= WHAT IS NEEDED =
Two lines mark the range in the entries below: the one holding "### Dependencies" and the one holding "- Bump mypy". Set down those two and all lines between them, exactly.

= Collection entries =
::::::::::
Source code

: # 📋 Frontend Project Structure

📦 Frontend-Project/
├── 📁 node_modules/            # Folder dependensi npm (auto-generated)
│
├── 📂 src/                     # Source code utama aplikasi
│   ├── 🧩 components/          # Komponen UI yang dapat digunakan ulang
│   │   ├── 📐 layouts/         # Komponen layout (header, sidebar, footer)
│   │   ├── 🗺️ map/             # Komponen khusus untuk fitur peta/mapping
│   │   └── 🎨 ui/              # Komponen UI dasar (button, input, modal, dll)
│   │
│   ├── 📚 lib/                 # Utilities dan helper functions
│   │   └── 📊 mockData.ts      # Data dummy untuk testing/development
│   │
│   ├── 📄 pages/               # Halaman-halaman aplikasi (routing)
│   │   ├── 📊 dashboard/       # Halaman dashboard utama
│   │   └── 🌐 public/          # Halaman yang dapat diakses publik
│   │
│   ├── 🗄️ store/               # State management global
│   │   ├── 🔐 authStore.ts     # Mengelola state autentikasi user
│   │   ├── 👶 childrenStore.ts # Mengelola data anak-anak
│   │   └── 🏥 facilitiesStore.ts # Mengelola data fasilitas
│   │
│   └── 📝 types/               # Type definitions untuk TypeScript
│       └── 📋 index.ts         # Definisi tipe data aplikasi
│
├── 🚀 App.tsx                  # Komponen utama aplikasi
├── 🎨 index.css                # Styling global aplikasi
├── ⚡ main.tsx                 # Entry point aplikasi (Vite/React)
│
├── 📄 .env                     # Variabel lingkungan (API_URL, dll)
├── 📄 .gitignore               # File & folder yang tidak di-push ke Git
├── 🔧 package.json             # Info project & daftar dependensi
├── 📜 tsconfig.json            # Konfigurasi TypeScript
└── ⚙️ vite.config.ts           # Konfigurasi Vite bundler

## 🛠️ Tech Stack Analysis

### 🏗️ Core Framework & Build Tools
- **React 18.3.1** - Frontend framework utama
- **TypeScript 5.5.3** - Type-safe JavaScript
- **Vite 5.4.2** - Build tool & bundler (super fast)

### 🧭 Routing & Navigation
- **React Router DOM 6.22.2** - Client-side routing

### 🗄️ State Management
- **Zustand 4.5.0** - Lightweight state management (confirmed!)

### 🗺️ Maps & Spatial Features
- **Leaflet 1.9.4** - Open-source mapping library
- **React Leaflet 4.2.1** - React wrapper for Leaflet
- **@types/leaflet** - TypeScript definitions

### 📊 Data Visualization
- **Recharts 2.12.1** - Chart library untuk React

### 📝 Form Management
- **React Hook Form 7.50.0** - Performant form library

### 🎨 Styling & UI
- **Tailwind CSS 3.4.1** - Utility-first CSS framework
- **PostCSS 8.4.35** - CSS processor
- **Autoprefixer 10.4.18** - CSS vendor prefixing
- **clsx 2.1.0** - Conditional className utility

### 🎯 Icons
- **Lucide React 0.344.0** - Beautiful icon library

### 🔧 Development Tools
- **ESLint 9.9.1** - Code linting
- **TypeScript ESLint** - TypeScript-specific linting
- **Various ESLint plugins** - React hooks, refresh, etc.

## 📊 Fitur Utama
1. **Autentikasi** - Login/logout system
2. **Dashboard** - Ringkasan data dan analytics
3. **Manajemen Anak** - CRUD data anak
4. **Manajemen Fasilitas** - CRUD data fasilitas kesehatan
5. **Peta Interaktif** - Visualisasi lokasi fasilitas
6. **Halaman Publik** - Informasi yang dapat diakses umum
::::::::::
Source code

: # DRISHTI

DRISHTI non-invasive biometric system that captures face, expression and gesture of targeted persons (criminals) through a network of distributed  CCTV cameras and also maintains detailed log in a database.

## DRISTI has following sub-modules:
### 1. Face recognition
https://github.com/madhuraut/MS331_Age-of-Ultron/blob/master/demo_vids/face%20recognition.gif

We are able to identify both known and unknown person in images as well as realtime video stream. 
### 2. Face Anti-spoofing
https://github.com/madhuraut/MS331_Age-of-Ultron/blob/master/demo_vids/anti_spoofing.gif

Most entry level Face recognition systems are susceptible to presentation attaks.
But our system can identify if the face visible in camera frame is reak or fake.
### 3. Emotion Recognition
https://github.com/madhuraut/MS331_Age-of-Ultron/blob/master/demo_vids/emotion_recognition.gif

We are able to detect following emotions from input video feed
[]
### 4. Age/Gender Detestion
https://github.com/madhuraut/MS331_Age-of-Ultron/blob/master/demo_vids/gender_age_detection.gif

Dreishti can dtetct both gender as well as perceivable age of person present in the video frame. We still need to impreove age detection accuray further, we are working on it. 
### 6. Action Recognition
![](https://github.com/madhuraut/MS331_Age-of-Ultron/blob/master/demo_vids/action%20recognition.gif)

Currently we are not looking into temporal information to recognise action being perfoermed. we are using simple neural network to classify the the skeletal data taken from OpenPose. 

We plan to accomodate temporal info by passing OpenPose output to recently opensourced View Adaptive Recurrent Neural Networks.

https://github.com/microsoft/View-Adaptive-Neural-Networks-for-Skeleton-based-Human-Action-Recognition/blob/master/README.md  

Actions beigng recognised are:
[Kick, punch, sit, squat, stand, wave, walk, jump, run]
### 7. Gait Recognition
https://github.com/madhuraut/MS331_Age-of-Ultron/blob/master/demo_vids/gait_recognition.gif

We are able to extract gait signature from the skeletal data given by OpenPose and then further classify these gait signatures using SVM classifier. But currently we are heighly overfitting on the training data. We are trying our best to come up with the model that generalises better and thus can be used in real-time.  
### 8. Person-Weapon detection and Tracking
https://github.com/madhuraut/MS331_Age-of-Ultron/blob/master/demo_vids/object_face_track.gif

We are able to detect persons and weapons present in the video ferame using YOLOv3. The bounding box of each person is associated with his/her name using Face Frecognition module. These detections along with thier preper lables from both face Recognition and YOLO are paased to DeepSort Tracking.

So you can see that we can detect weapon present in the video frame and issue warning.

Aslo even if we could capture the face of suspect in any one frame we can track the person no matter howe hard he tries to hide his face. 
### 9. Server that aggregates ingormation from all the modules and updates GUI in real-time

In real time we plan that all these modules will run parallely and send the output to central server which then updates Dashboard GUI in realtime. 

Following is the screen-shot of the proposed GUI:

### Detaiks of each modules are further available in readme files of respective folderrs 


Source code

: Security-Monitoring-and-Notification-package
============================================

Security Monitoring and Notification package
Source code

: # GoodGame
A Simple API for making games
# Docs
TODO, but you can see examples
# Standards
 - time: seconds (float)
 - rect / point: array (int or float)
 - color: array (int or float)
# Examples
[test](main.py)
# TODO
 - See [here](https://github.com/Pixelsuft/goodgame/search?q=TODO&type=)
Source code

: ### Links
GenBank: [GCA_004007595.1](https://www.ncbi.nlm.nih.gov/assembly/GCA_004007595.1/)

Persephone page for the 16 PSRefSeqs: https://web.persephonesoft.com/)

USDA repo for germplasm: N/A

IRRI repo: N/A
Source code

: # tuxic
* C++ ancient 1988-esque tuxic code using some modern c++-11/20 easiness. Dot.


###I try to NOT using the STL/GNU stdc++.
::::::::::
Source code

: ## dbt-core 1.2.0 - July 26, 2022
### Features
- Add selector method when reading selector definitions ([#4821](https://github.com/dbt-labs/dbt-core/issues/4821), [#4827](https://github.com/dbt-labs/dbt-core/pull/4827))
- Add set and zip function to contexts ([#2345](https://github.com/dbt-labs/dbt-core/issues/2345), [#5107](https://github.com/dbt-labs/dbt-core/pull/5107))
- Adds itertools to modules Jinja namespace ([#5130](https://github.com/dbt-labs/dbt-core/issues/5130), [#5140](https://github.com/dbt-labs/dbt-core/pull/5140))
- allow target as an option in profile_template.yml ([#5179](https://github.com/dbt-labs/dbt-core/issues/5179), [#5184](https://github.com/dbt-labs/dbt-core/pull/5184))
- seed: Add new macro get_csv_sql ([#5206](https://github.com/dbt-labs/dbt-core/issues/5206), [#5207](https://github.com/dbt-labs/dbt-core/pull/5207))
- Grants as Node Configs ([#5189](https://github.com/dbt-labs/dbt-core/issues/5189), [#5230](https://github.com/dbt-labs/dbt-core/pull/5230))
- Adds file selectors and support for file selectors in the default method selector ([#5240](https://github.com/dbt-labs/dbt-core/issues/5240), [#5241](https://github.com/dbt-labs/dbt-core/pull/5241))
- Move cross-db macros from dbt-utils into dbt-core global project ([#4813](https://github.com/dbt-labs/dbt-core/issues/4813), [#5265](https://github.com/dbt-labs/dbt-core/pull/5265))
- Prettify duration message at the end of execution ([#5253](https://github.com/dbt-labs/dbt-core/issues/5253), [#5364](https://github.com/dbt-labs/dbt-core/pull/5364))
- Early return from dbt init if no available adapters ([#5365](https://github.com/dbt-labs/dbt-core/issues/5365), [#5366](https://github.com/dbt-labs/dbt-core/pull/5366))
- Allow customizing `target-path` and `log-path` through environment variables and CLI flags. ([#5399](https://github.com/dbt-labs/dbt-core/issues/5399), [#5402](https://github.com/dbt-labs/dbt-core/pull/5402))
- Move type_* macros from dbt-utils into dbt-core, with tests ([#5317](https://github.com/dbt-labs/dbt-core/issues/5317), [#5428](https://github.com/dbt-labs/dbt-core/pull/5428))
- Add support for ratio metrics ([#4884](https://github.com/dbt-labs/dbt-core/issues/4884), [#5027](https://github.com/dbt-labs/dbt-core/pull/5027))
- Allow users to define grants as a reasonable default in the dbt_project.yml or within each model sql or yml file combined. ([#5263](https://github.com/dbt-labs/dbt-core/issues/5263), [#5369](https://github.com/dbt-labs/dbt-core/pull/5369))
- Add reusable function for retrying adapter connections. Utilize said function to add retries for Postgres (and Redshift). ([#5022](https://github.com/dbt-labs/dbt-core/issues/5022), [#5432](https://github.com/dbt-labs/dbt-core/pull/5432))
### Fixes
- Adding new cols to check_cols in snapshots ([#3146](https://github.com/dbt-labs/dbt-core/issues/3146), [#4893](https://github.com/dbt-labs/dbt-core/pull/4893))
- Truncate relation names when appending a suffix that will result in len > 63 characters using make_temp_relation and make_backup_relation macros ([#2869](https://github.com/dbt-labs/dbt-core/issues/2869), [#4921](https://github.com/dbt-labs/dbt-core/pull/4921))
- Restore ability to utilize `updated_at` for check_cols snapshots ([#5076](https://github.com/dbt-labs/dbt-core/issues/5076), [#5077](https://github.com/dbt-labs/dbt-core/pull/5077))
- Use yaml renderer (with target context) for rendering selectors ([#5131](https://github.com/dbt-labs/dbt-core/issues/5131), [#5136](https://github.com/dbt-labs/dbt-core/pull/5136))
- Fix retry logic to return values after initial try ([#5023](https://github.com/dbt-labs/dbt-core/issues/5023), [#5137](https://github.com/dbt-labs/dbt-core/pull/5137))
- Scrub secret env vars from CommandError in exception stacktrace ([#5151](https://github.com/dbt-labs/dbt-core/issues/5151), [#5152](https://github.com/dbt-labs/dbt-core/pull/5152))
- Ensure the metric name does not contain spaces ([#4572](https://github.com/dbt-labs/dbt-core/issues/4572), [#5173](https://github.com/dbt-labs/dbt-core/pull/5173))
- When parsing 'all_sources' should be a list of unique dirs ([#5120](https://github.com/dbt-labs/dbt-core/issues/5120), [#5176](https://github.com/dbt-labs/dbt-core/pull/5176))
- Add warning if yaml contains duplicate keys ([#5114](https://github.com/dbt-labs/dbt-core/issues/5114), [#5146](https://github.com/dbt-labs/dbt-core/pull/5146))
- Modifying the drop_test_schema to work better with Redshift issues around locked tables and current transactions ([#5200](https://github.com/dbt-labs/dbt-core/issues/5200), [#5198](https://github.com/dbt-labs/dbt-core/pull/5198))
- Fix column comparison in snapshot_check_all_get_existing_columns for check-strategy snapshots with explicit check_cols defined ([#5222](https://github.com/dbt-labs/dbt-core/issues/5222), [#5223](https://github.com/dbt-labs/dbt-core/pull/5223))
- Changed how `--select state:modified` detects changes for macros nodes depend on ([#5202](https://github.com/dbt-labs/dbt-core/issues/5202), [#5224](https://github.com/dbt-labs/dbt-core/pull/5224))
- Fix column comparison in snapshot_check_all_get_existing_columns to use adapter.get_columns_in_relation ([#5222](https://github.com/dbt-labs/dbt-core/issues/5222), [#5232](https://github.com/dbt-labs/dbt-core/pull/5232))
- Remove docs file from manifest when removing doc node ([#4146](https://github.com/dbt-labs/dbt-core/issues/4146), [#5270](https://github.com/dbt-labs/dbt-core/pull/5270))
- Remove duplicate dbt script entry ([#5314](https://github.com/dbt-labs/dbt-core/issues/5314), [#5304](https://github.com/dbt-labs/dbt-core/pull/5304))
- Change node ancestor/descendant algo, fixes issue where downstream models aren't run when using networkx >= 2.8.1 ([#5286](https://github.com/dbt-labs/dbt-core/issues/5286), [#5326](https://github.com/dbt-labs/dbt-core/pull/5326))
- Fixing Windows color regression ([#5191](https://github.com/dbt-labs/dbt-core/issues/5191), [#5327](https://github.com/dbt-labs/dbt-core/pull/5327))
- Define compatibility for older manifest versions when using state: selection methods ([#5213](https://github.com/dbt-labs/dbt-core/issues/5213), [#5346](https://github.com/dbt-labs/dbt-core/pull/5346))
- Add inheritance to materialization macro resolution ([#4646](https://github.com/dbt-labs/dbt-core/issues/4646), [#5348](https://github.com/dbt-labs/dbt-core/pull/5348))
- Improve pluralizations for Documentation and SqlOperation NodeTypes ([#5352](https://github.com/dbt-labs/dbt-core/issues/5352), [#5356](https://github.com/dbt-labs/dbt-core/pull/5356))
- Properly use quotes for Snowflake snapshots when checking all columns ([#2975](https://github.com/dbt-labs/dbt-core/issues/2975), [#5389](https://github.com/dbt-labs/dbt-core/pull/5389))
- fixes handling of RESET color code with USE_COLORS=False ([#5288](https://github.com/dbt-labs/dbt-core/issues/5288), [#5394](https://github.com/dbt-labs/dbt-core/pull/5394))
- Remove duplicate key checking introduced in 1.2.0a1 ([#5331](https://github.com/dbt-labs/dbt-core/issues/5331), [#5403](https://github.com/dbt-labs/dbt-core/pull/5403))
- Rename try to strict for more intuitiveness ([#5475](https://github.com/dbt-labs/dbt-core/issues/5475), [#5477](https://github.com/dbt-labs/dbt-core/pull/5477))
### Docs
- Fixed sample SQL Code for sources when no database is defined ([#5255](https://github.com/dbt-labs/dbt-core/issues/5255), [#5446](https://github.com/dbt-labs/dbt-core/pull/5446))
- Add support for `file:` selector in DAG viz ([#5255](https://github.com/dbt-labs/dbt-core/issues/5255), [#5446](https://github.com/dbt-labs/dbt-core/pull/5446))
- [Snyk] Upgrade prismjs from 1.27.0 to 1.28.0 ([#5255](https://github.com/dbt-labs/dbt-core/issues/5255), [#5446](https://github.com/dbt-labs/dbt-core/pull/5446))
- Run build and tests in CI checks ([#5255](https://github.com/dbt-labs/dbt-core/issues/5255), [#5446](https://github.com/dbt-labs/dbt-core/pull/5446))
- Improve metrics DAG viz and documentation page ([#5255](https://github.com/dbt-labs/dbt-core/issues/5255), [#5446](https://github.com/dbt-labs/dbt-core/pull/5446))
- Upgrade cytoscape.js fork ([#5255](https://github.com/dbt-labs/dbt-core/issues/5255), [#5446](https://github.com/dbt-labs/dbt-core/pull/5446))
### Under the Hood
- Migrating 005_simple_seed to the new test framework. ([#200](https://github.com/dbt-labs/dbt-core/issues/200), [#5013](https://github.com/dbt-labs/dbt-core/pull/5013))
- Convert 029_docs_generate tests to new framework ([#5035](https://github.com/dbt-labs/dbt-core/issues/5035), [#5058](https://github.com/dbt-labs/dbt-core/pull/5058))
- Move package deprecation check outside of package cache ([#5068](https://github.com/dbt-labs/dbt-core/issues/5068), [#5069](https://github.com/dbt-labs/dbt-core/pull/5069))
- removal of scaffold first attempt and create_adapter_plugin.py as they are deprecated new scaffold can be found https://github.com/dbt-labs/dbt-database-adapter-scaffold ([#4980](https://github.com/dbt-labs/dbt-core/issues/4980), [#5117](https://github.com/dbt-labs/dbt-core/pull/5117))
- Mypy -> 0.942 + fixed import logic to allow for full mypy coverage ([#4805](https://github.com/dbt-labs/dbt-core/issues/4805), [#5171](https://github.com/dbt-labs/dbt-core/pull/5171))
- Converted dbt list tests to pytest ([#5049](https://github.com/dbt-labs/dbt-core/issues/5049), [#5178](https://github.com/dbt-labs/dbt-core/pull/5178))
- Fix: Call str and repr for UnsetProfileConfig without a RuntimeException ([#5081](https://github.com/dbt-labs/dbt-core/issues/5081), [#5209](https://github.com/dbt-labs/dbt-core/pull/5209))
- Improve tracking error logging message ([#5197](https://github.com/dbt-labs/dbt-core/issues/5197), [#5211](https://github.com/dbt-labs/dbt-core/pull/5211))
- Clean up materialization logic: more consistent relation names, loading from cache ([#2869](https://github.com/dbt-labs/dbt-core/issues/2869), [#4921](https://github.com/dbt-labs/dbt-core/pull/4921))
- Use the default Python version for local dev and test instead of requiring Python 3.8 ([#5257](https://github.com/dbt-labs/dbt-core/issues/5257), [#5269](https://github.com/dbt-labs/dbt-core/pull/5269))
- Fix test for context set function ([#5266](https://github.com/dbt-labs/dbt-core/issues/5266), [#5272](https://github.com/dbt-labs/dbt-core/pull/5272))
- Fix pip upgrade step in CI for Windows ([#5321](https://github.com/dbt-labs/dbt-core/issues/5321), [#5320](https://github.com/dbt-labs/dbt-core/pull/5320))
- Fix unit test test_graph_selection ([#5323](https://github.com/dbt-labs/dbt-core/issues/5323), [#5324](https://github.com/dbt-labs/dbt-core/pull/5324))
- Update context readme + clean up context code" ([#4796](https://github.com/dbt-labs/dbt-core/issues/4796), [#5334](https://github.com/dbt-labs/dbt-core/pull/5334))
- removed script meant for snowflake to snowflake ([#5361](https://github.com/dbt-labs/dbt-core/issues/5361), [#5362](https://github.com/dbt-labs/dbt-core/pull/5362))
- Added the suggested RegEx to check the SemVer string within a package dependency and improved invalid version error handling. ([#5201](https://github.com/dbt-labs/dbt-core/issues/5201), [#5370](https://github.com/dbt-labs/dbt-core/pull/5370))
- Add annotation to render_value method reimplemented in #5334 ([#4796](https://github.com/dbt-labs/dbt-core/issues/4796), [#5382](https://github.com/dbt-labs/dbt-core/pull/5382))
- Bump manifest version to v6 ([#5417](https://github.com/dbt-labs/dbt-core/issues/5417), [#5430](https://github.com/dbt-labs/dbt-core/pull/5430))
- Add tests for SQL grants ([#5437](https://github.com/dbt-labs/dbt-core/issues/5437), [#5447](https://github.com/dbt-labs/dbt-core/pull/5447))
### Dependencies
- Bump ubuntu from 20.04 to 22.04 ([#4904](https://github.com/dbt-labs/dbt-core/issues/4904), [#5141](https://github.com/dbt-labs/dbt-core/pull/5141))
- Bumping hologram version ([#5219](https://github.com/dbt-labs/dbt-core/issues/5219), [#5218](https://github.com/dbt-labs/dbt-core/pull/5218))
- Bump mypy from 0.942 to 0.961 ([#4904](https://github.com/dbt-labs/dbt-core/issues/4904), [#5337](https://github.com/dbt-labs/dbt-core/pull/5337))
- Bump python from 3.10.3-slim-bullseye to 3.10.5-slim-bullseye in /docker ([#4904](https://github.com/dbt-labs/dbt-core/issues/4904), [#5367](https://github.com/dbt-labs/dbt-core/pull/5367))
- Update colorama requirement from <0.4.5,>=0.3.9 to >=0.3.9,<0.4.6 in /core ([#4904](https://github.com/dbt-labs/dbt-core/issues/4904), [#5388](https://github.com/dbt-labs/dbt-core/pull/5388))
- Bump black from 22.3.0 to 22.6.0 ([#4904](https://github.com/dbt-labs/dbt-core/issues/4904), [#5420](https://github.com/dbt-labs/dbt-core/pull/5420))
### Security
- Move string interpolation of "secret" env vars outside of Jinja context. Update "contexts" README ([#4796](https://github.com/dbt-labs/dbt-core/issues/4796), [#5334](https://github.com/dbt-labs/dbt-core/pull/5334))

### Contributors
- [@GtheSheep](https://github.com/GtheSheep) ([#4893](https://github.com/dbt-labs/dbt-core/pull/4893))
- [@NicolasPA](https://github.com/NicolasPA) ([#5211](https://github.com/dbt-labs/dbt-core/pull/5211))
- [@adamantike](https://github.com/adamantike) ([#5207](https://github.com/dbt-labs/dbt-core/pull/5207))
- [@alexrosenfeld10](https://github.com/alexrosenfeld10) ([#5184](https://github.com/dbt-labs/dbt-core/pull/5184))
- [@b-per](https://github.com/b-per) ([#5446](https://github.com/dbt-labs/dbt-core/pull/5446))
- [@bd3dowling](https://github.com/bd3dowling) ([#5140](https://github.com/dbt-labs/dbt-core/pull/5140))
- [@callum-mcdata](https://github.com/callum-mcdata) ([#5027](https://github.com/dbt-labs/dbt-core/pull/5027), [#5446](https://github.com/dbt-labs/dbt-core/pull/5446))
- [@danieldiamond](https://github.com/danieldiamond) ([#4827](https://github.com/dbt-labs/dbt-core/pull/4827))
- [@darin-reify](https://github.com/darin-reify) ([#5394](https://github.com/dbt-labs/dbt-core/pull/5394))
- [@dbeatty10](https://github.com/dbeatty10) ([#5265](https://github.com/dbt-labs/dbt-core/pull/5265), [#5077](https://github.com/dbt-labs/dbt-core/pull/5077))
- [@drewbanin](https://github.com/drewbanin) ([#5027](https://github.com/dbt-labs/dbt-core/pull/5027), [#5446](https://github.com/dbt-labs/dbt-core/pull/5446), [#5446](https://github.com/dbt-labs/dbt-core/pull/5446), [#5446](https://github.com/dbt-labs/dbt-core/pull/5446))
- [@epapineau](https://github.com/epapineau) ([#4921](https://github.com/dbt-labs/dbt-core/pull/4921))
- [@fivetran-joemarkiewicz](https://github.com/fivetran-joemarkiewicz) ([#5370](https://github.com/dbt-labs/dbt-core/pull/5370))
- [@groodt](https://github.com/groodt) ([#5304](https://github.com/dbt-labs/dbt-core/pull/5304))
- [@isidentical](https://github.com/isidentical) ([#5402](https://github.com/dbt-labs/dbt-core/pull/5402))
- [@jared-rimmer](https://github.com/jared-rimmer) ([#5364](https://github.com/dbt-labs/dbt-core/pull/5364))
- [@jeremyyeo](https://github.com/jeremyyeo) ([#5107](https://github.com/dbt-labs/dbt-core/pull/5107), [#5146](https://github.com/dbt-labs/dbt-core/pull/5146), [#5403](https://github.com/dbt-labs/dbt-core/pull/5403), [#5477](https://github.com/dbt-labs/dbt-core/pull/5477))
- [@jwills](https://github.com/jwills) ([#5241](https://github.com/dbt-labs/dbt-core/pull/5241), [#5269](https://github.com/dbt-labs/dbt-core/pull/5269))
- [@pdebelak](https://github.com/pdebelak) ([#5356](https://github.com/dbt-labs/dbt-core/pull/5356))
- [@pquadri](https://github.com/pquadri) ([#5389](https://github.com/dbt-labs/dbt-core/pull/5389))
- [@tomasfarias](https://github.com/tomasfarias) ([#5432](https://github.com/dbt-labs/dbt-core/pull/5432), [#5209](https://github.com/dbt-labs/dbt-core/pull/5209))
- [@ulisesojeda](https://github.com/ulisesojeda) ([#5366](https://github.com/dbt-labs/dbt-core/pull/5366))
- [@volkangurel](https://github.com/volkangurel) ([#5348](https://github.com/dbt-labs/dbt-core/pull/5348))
::::::::::
= SOLUTION TO THE PROBLEM =
### Dependencies
- Bump ubuntu from 20.04 to 22.04 ([#4904](https://github.com/dbt-labs/dbt-core/issues/4904), [#5141](https://github.com/dbt-labs/dbt-core/pull/5141))
- Bumping hologram version ([#5219](https://github.com/dbt-labs/dbt-core/issues/5219), [#5218](https://github.com/dbt-labs/dbt-core/pull/5218))
- Bump mypy from 0.942 to 0.961 ([#4904](https://github.com/dbt-labs/dbt-core/issues/4904), [#5337](https://github.com/dbt-labs/dbt-core/pull/5337))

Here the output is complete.